Which lines of the data hold the word "this"? Copy all of them.

BEGIN Data under study

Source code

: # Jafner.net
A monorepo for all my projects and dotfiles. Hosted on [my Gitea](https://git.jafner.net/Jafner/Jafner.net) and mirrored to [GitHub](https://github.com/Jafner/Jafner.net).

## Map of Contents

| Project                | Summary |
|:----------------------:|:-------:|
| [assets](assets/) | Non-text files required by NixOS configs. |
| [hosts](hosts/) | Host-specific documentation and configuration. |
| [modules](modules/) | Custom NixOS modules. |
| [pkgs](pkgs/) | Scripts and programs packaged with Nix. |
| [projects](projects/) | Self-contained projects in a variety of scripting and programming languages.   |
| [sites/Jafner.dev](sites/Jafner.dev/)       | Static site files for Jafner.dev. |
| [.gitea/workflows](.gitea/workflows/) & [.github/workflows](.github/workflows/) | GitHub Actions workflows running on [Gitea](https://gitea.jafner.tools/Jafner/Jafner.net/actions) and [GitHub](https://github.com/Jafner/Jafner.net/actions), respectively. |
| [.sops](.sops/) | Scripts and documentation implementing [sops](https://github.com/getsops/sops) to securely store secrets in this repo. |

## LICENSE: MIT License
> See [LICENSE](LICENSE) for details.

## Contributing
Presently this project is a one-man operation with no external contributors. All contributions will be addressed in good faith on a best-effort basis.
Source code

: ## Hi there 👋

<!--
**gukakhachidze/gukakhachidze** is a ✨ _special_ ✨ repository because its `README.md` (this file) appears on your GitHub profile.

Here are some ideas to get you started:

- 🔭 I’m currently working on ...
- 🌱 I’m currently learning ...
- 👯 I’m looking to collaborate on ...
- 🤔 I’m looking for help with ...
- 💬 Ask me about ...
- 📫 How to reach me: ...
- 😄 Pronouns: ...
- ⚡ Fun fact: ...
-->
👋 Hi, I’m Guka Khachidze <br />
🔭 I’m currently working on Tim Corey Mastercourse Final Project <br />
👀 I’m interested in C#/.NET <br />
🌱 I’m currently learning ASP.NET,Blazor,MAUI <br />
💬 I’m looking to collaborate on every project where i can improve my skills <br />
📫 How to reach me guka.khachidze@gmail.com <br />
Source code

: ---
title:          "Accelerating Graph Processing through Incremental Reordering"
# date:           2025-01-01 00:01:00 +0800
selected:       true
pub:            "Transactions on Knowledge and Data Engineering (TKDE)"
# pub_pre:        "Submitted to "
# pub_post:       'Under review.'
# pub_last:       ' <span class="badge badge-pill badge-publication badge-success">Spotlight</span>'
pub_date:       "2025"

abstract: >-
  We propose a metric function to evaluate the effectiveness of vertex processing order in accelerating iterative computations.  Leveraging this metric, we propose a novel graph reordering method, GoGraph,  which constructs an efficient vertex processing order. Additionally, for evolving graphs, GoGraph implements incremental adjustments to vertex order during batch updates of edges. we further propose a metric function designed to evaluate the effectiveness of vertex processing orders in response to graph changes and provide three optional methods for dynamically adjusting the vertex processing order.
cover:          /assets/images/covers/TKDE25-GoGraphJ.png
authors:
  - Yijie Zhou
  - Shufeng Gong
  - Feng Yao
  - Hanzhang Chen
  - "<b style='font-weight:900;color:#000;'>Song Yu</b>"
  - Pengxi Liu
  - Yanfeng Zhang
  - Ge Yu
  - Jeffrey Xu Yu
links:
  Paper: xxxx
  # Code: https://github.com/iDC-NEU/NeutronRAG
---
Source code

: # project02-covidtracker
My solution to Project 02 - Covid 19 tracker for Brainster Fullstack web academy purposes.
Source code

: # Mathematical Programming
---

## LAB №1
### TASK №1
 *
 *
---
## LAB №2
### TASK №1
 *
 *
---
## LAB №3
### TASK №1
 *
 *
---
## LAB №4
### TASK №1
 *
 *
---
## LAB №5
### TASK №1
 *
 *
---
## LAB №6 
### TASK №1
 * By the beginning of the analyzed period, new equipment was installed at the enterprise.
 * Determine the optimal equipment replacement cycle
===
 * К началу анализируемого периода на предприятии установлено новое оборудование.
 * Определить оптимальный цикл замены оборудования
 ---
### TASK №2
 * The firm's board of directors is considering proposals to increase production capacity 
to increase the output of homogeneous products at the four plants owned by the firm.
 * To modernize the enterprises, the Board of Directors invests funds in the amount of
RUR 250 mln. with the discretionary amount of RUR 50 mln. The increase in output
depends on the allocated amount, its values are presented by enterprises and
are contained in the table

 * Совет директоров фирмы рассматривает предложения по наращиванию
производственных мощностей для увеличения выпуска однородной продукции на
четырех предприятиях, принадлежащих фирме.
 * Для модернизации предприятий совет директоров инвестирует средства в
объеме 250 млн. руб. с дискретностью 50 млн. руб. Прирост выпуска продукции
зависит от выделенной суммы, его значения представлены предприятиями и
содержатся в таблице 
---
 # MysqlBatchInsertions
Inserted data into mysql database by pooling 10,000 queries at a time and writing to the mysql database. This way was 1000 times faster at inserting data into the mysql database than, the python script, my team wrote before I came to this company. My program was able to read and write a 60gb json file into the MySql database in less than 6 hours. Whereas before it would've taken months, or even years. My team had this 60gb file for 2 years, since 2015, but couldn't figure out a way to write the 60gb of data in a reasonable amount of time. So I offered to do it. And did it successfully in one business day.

END Data under study

[Solved exercise]
| [.sops](.sops/) | Scripts and documentation implementing [sops](https://github.com/getsops/sops) to securely store secrets in this repo. |
Presently this project is a one-man operation with no external contributors. All contributions will be addressed in good faith on a best-effort basis.
**gukakhachidze/gukakhachidze** is a ✨ _special_ ✨ repository because its `README.md` (this file) appears on your GitHub profile.
  We propose a metric function to evaluate the effectiveness of vertex processing order in accelerating iterative computations.  Leveraging this metric, we propose a novel graph reordering method, GoGraph,  which constructs an efficient vertex processing order. Additionally, for evolving graphs, GoGraph implements incremental adjustments to vertex order during batch updates of edges. we further propose a metric function designed to evaluate the effectiveness of vertex processing orders in response to graph changes and provide three optional methods for dynamically adjusting the vertex processing order.
Inserted data into mysql database by pooling 10,000 queries at a time and writing to the mysql database. This way was 1000 times faster at inserting data into the mysql database than, the python script, my team wrote before I came to this company. My program was able to read and write a 60gb json file into the MySql database in less than 6 hours. Whereas before it would've taken months, or even years. My team had this 60gb file for 2 years, since 2015, but couldn't figure out a way to write the 60gb of data in a reasonable amount of time. So I offered to do it. And did it successfully in one business day.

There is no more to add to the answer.